As Erika tried to grab his arm, Balz shuffled her around behind him and held her in place. “We’re leaving—”

“I’m not going anywhere with you! What the—”

“Back in my day,” the shop owner said in a clipped voice, “men knew how to control their women. And people were not rude.”

That was when the shadow came out of nowhere. The damn thing popped up from the floor, or maybe it came around one of the shelves—but like that mattered? As Erika continued yelling at him and yanking at his hold on her, Balz swung his gun to the right. The entity was the size of a fighter, broad in the shoulders, narrow at the waist, thick in the leg, but it had no facial features and no true corporeality. Translucent, but capable of wielding weapons and throwing punches, Balz didn’t need to stare into any kind of eyes to know it was soulless, dangerous, and out for blood.

Without hesitation, he pulled the trigger three times in a row. The shadow was hit once, twice, three times in the chest, its dark cloud-body taking the bullets as if it were solid, an unholy screeching exploding into the air as it was driven back.

Except that retreat wasn’t going to last, even with the special ammo he had.
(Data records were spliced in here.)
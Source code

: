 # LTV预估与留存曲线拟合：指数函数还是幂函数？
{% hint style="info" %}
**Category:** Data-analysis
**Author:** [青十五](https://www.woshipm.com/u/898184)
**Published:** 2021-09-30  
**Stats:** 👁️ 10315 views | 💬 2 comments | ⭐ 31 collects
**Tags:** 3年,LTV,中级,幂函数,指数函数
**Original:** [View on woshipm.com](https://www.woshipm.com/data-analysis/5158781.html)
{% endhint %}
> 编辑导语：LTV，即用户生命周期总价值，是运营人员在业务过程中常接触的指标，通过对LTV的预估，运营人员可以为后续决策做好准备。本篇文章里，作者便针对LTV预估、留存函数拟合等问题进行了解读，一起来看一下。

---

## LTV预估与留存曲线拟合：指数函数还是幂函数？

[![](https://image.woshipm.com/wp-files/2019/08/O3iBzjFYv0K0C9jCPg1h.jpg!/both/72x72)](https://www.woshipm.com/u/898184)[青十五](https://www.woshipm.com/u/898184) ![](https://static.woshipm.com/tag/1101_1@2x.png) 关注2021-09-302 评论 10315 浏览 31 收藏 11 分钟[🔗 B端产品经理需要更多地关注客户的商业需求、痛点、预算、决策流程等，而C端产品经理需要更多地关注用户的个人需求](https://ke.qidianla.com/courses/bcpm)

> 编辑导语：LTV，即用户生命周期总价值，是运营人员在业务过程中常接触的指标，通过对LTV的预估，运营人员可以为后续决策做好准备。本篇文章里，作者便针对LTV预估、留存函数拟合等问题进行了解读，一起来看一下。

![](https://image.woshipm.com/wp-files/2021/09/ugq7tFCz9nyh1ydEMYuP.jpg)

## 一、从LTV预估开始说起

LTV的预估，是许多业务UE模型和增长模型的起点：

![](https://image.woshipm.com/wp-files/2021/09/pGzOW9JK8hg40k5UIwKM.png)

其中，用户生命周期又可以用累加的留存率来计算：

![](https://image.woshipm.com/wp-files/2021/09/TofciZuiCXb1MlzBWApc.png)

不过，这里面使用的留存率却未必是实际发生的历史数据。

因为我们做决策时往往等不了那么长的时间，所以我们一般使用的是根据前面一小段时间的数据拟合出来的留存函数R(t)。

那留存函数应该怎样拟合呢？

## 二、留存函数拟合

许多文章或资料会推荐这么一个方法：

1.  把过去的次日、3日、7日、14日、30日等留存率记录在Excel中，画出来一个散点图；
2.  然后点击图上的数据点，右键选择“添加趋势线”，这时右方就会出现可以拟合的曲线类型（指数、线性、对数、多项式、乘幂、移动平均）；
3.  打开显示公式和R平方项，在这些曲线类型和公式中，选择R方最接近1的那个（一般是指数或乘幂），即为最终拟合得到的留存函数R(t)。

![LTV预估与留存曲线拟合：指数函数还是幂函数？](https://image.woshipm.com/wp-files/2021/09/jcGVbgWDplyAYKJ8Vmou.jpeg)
To truly eliminate the thing, he was going to have to pump it full of lead, and he had something else he needed to worry about first.

Then again, two birds with one stone.

Two evils with one trigger.

Balz pointed his weapon at the old man—

And blew the bastard’s head clean off.

CHAPTER FOURTEEN

Everything went into slow motion as the suspect Erika had been looking for, and not able to forget, and feeling really bizarre about, started shooting into the shelves of dusty books. Three discharges popped off, one after the other, at a victim she couldn’t see because he was holding her in place against his bulk.

And then he swung his gun back around at the shopkeeper.

And pulled the trigger.

As Erika shouted, the old man was blown off his feet, his hands breaking free of their grip on the counter, his arms flopping wide open as he stumbled and fell to the floor. For a split second, shock rendered her utterly frozen—but she got over that quick. A heartbeat later, she unholstered her service weapon and jammed her muzzle into the man’s side.

“Drop your weapon!” Her voice was loud as she yelled up at him. “Drop your fucking weapon!”

“Stay behind me,” he hollered back, his free arm flailing around, batting at her. “Stay back!”

“I will shoot you—”

“Do you want to die!”

As he twisted to the side to glare at her, she—

Stopped moving. Stopped breathing.

Across the shop, about twenty feet away… silhouetted against a stack of books… something was rising off the floor. For a split second, she thought it was a man and that what she was seeing was the shadow he was throwing. But then she realized there was no man.